January 18, 2020

A Very Jewish and Musical Finale for ‘Transparent’

Gaby Hoffman, Kathryn Hahn, Judith Light, Josh Duplass, Alexandra Billings. Amy Landecker; Photo courtesy of Amazon Prime Studios

After four groundbreaking, critically acclaimed seasons, and surviving the shock of a sexual harassment scandal involving its star, “Transparent” bids farewell to the Pfefferman family with a musical movie that’s celebratory, healing and very Jewish.

Created by Jill Soloway, whose own parent came out as transgender, the series starred Jeffrey Tambor as Maura Pfefferman, until harassment allegations led to his firing in 2018. Soloway opted to kill off the character with a “Musical Finale” episode that allows Maura’s loved ones to deal with the loss and reflect on living — in song.

“After everything happened with Jeffrey, we were looking for a way to surprise ourselves, try something different and go in a new direction.
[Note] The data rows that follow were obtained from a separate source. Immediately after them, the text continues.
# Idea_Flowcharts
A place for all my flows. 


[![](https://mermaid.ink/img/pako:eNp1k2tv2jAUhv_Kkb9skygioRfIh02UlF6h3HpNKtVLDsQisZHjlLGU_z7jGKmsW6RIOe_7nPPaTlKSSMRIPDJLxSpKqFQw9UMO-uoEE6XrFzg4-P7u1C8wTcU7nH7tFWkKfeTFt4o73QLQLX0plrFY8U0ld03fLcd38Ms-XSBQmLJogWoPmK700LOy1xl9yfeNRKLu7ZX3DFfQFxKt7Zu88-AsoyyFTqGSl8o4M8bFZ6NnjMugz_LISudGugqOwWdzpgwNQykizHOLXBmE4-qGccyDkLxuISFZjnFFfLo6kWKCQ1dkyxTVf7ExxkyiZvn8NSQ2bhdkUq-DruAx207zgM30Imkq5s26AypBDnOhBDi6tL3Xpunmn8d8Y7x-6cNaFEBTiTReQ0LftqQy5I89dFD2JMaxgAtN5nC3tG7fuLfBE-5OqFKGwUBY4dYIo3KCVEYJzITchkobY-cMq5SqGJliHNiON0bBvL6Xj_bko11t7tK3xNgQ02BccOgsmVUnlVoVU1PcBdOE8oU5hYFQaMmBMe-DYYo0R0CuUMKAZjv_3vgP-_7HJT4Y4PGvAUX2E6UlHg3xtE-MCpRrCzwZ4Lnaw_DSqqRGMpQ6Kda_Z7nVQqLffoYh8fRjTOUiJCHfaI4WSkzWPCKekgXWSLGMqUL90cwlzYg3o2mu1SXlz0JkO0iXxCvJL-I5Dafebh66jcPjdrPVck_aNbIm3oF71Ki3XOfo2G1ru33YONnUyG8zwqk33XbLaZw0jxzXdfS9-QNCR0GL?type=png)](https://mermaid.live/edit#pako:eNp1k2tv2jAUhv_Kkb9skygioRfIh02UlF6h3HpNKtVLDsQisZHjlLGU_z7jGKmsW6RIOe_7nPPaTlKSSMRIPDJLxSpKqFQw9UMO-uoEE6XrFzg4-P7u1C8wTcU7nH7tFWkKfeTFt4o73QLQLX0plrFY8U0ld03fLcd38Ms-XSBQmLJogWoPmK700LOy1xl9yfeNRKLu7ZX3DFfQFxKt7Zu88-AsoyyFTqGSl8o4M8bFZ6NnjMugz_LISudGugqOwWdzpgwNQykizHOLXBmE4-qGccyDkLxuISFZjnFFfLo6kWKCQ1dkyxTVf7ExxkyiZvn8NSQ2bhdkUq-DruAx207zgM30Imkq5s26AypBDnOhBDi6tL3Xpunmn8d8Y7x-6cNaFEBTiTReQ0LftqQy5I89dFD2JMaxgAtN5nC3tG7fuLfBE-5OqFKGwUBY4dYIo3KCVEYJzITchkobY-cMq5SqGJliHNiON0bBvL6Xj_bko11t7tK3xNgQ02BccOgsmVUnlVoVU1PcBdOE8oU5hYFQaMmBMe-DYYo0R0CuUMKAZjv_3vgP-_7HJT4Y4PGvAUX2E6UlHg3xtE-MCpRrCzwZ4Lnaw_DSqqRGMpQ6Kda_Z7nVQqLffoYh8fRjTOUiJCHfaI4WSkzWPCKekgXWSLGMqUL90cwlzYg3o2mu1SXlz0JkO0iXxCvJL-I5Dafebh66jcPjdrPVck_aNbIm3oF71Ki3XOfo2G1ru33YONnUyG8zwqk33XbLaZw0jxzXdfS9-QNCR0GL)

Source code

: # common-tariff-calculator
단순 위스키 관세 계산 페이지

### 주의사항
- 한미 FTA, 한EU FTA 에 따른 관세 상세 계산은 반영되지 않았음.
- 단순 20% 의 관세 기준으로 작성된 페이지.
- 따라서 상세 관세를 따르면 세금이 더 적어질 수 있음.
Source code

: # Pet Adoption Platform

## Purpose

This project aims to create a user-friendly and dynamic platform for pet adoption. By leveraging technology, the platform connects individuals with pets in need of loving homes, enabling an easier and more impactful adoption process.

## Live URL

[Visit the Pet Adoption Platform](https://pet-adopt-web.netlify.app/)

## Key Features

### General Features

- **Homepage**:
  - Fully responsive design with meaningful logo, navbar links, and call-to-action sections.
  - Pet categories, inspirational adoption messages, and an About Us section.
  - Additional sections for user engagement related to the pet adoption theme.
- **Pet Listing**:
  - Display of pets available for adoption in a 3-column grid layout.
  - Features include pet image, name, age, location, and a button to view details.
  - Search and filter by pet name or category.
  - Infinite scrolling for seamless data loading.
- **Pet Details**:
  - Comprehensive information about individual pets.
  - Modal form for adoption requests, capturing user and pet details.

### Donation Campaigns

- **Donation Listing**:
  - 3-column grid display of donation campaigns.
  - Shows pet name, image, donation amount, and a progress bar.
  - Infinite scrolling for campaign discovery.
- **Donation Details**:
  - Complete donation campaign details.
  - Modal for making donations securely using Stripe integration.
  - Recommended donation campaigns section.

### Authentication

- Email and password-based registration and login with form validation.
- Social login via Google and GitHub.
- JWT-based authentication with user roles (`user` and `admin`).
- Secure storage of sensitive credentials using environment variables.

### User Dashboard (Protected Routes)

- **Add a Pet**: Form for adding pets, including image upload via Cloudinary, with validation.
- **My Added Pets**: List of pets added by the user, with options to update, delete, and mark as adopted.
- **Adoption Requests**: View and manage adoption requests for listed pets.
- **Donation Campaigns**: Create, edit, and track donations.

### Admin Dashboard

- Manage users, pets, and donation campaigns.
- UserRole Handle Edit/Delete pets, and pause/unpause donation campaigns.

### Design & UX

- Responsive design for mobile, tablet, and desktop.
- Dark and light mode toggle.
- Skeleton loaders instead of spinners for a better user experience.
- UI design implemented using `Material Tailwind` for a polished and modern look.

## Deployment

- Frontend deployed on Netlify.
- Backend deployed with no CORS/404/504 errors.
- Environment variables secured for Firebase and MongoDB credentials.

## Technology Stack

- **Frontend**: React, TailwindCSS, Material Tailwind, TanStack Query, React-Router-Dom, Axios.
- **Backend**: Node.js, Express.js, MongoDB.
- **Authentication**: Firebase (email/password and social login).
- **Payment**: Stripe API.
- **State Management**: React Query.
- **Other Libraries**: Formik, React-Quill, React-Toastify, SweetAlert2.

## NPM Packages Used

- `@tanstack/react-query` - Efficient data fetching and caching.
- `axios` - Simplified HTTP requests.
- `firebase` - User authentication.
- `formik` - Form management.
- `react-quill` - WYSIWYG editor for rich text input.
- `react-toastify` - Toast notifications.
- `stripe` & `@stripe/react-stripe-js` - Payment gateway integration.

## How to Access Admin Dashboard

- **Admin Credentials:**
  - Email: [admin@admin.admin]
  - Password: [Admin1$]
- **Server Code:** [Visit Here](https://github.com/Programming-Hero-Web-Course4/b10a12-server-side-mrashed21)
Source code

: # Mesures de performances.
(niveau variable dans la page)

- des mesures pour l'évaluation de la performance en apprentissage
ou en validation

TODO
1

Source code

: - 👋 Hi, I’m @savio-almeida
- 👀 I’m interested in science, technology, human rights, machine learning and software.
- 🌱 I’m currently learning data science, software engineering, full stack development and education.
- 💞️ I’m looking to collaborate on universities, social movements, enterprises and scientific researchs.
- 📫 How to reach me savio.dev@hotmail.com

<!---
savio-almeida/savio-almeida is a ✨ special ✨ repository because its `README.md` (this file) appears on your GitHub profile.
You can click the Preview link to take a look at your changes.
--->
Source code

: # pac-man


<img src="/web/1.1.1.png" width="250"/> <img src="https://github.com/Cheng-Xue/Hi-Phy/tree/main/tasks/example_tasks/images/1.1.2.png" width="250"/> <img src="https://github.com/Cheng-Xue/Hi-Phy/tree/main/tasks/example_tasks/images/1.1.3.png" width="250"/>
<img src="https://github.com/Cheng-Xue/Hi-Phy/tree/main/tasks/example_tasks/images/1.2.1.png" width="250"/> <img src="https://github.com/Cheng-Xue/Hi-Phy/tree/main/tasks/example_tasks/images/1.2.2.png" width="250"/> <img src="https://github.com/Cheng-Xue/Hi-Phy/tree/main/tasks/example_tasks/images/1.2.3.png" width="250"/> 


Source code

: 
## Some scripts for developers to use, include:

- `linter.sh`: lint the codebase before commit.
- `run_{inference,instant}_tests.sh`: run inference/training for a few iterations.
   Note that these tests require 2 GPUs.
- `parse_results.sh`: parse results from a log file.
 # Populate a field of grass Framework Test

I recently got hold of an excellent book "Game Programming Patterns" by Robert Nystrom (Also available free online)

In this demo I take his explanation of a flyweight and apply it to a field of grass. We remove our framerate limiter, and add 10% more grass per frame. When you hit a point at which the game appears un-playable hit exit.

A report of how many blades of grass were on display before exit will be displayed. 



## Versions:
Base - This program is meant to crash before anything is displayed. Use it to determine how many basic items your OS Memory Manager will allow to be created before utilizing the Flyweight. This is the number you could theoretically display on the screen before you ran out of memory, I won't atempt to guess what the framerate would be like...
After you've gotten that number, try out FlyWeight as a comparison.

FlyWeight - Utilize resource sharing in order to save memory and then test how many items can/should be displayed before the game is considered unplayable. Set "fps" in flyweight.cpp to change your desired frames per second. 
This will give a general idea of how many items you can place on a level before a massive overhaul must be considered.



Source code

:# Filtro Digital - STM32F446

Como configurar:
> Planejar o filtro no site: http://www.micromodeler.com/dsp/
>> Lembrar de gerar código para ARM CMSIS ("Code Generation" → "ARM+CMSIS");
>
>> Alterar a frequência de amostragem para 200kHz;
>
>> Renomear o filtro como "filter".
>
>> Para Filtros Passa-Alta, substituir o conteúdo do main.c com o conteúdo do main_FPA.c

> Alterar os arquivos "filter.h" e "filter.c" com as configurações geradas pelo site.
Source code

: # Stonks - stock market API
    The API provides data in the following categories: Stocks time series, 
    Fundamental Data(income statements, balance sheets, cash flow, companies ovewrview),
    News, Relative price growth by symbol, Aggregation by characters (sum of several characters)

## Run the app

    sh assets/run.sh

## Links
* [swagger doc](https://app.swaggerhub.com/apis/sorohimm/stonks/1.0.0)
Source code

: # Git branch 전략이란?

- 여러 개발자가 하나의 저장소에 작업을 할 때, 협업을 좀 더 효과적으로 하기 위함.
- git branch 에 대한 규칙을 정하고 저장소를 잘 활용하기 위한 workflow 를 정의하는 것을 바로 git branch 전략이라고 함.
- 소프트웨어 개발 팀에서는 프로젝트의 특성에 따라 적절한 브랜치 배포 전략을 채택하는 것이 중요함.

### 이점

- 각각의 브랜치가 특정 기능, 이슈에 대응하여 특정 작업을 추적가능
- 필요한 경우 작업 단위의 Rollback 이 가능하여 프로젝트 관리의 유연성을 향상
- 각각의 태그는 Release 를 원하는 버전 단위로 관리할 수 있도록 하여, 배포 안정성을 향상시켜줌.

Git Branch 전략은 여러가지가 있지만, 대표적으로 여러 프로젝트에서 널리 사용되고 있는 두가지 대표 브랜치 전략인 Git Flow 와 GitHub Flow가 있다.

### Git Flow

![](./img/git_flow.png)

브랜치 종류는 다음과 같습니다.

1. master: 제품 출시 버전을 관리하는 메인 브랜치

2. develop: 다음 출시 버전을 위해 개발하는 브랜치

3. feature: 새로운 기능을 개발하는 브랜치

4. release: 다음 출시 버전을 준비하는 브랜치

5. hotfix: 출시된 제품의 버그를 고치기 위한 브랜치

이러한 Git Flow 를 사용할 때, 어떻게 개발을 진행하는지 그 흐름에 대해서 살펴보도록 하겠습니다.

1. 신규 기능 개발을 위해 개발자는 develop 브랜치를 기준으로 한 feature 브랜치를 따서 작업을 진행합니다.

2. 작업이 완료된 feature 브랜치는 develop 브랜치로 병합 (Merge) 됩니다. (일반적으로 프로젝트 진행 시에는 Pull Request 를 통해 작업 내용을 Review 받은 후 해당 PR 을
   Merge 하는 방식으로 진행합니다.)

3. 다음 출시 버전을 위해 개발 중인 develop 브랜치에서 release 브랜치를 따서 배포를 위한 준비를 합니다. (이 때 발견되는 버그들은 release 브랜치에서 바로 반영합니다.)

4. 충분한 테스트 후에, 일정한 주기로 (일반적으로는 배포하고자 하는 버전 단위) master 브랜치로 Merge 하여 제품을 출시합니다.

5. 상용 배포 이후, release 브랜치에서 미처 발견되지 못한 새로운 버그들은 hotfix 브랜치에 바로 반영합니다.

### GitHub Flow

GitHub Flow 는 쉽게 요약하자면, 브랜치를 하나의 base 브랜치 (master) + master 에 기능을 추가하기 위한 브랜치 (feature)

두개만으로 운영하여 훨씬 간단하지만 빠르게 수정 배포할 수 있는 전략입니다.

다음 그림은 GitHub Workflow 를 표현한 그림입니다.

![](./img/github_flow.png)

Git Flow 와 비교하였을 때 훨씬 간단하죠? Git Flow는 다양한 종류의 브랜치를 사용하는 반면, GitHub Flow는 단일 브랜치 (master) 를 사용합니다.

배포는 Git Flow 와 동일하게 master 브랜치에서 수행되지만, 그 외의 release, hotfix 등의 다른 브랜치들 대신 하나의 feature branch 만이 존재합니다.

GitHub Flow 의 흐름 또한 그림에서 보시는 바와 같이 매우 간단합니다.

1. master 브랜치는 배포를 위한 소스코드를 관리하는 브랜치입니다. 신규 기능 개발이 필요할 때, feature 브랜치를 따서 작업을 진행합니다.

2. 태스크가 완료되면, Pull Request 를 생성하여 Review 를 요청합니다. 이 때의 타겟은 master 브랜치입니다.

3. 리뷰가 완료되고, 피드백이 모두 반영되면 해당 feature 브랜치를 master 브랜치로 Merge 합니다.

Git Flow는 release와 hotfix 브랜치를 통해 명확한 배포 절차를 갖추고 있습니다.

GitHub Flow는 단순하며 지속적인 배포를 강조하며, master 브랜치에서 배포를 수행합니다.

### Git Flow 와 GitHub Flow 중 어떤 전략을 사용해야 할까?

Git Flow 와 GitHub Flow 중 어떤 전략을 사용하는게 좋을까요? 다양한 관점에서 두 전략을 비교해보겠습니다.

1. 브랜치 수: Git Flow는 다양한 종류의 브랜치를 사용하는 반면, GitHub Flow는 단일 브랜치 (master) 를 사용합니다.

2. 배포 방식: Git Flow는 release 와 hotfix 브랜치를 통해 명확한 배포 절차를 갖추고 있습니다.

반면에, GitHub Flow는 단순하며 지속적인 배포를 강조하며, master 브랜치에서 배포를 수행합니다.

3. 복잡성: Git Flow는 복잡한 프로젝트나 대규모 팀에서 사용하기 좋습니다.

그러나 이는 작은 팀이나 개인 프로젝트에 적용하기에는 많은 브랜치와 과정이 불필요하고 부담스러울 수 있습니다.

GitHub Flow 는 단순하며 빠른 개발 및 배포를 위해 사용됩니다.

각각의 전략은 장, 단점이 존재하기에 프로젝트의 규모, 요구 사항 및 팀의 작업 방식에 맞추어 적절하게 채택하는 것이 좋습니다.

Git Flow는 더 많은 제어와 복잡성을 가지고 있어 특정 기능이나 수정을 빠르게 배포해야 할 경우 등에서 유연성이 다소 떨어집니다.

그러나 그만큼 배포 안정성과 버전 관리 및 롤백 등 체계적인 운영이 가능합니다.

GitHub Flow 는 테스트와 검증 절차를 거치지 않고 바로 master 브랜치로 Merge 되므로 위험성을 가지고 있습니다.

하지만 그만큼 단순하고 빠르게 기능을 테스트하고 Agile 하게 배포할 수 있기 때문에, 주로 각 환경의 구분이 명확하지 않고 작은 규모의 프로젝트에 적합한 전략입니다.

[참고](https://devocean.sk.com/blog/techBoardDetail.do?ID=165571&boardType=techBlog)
And from the ashes arose this thing we never would have expected,” Soloway told the Journal after a screening of the film. “My sister Faith is a songwriter, and we have always wanted to write a musical together. This was our chance to have fun together and make all of our dreams come true.”

Maura’s death and the ensuing arrangements and memorial are cause for much discussion about Jewish ritual, guilt and the Holocaust, and sets up the return of Rabbi Raquel Fein (Kathryn Hahn). “It’s very Jew-y. There’s a lot of Jewishness in there,” Soloway said, noting the perfect timing of the movie’s Sept. 27 premiere. “We come out at the end of September so people are talking about it during the High Holy Days.”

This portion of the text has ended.